▸ **EXERCISE DIRECTIONS**: Filter the listing so that only lines with the word "online" remain.

------------------------------------

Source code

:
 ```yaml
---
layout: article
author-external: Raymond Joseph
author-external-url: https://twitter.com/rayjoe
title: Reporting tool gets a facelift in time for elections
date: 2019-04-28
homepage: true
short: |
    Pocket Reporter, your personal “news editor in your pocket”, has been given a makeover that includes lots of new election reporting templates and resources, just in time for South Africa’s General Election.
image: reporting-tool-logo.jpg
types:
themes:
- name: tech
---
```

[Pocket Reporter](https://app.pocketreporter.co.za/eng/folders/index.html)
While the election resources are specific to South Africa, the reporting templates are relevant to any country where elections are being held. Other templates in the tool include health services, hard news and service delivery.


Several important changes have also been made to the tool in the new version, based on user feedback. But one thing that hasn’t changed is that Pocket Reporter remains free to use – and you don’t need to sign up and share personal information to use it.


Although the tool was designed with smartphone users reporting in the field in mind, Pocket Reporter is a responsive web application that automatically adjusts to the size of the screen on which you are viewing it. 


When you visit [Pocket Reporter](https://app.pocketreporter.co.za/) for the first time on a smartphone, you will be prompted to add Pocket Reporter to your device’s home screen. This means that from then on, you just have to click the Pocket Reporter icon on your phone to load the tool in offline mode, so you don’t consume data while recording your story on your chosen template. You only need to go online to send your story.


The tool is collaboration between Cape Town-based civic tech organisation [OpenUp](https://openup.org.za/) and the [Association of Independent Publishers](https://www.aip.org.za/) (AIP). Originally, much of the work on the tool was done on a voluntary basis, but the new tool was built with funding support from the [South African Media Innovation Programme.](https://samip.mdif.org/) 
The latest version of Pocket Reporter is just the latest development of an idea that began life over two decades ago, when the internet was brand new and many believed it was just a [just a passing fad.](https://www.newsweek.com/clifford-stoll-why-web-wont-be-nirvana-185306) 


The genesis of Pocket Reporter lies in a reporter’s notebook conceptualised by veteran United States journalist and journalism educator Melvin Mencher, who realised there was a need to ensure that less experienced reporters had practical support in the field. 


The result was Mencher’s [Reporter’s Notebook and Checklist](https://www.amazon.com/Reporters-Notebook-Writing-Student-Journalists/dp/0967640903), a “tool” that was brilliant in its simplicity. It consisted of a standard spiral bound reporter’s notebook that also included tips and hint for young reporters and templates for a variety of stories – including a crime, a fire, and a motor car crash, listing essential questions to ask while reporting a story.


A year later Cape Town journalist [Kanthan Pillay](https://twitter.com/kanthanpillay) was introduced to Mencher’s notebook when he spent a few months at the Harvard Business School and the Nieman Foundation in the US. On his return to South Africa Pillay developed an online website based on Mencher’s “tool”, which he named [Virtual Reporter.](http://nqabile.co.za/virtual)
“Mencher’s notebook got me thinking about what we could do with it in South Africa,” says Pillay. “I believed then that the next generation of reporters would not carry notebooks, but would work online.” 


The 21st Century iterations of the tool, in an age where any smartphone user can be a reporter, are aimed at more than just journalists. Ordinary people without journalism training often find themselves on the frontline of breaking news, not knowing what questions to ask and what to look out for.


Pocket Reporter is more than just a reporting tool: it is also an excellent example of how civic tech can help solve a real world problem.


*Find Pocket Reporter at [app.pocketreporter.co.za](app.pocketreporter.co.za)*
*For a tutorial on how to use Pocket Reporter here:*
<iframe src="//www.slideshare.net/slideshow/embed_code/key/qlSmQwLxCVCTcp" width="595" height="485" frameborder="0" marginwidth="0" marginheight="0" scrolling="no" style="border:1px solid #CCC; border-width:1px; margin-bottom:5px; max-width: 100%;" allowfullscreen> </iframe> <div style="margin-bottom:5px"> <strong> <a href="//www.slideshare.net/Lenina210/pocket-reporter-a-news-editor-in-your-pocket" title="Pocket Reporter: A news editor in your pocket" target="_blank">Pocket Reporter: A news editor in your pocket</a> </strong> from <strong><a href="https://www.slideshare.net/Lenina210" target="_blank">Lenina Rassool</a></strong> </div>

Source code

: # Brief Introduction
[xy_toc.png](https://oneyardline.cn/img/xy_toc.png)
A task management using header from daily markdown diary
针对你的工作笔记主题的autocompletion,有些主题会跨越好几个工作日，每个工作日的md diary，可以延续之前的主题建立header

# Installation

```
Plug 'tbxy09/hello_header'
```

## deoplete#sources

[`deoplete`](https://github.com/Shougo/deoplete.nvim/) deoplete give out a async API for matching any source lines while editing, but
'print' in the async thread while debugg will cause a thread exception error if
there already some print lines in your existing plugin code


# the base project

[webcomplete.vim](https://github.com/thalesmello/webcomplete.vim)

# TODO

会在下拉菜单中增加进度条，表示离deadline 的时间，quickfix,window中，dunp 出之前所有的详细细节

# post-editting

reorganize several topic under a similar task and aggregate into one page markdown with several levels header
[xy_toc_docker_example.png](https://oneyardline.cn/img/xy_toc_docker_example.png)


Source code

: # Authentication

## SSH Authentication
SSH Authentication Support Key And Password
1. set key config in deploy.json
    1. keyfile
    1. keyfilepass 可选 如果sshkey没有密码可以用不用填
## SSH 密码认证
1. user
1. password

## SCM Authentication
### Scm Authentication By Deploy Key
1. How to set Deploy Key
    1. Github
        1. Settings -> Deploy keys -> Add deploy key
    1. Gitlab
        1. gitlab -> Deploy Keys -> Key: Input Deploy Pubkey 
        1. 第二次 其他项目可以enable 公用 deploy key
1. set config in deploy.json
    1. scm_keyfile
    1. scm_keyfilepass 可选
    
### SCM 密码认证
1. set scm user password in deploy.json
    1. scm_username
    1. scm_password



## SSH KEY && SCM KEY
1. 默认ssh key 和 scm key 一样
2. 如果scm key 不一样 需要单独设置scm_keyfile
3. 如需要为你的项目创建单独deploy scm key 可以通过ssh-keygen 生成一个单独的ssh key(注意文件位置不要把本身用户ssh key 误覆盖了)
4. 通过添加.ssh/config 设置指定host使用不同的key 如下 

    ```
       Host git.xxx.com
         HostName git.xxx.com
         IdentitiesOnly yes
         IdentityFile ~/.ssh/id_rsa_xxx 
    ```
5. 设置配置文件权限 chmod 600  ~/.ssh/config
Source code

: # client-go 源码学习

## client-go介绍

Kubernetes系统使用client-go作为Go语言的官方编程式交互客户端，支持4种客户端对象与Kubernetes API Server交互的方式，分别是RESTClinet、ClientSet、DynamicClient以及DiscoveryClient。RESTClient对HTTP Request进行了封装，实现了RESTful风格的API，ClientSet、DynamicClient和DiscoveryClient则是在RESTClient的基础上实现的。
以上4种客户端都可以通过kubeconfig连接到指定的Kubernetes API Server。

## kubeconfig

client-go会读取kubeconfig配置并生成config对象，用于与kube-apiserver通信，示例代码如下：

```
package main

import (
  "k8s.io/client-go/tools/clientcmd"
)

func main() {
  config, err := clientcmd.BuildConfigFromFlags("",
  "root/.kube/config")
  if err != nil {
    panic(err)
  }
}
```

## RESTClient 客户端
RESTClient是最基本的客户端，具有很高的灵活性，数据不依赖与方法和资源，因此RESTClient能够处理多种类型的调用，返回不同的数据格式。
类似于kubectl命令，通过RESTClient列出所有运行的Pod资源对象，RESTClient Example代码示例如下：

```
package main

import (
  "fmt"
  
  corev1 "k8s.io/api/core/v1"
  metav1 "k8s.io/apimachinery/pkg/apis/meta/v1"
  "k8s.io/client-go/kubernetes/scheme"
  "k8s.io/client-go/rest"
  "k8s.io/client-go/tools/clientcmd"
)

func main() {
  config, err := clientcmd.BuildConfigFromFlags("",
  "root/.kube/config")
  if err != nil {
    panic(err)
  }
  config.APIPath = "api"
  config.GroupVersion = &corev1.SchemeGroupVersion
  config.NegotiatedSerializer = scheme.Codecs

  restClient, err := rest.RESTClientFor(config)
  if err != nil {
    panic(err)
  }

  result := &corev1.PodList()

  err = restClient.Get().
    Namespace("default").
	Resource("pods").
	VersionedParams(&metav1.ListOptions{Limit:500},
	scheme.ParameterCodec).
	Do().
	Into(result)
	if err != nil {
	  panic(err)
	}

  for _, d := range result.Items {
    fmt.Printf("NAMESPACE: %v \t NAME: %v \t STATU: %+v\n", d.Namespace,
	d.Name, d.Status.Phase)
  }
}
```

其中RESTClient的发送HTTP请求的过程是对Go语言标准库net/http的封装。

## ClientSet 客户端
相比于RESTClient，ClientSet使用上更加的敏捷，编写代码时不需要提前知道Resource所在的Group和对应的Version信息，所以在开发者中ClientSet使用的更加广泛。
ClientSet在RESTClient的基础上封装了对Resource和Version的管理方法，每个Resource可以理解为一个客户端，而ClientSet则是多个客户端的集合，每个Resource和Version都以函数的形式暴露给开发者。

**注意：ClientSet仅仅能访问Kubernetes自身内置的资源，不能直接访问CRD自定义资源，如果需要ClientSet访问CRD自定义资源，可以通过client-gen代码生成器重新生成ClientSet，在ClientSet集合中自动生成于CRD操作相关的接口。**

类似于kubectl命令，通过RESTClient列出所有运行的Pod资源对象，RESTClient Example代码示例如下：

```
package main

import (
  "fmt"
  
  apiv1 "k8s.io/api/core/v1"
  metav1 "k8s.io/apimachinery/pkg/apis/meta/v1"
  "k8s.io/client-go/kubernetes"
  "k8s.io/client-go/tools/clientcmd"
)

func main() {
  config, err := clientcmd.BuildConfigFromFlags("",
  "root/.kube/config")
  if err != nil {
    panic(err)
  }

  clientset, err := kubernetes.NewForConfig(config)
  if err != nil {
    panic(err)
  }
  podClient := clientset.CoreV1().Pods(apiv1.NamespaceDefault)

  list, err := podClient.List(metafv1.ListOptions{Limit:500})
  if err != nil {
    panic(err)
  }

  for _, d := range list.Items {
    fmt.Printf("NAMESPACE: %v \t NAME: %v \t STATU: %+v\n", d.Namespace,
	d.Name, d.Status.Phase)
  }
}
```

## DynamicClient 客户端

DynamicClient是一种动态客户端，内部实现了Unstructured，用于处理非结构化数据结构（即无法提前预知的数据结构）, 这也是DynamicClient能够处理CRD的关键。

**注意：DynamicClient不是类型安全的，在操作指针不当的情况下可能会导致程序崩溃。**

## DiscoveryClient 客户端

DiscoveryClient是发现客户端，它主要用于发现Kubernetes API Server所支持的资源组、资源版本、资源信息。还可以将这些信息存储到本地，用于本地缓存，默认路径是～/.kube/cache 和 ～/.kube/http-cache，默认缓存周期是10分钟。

------------------------------------

▸ **FINAL ANSWER**:
When you visit [Pocket Reporter](https://app.pocketreporter.co.za/) for the first time on a smartphone, you will be prompted to add Pocket Reporter to your device’s home screen. This means that from then on, you just have to click the Pocket Reporter icon on your phone to load the tool in offline mode, so you don’t consume data while recording your story on your chosen template. You only need to go online to send your story.
A year later Cape Town journalist [Kanthan Pillay](https://twitter.com/kanthanpillay) was introduced to Mencher’s notebook when he spent a few months at the Harvard Business School and the Nieman Foundation in the US. On his return to South Africa Pillay developed an online website based on Mencher’s “tool”, which he named [Virtual Reporter.](http://nqabile.co.za/virtual)
“Mencher’s notebook got me thinking about what we could do with it in South Africa,” says Pillay. “I believed then that the next generation of reporters would not carry notebooks, but would work online.” 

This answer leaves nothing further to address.